**EXERCISE INSTRUCTIONS**
Look through the entries below and show every line containing the word "Time".

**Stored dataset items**
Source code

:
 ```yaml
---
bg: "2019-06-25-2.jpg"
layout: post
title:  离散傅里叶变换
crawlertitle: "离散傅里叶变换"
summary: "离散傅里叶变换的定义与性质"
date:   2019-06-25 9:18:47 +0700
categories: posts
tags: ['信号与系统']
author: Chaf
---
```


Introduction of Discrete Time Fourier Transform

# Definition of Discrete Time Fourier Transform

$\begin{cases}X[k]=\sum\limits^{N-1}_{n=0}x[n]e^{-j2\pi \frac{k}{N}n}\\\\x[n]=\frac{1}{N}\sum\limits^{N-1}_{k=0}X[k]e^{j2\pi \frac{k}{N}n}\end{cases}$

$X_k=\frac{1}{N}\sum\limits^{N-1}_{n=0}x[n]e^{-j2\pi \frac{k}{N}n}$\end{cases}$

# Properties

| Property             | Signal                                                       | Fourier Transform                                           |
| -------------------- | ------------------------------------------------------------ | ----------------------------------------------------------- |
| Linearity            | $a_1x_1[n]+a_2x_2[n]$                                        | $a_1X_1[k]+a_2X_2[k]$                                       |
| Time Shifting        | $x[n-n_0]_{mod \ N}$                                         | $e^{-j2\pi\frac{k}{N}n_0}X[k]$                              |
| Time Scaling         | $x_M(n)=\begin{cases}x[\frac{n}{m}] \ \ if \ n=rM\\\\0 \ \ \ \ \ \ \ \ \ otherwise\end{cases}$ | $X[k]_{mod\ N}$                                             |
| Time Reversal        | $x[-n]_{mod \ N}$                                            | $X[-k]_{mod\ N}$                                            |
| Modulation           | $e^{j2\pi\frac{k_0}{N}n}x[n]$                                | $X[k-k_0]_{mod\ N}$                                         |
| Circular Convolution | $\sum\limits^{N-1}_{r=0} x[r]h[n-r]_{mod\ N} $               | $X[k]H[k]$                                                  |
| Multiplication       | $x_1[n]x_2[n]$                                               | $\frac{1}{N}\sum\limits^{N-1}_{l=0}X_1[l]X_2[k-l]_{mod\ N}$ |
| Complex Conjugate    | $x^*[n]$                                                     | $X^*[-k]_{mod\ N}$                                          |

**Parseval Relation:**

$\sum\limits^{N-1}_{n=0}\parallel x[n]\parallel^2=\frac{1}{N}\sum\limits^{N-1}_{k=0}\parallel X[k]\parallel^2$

**RESPONSE TO THIS TASK**
Introduction of Discrete Time Fourier Transform
# Definition of Discrete Time Fourier Transform
| Time Shifting        | $x[n-n_0]_{mod \ N}$                                         | $e^{-j2\pi\frac{k}{N}n_0}X[k]$                              |
| Time Scaling         | $x_M(n)=\begin{cases}x[\frac{n}{m}] \ \ if \ n=rM\\\\0 \ \ \ \ \ \ \ \ \ otherwise\end{cases}$ | $X[k]_{mod\ N}$                                             |
| Time Reversal        | $x[-n]_{mod \ N}$                                            | $X[-k]_{mod\ N}$                                            |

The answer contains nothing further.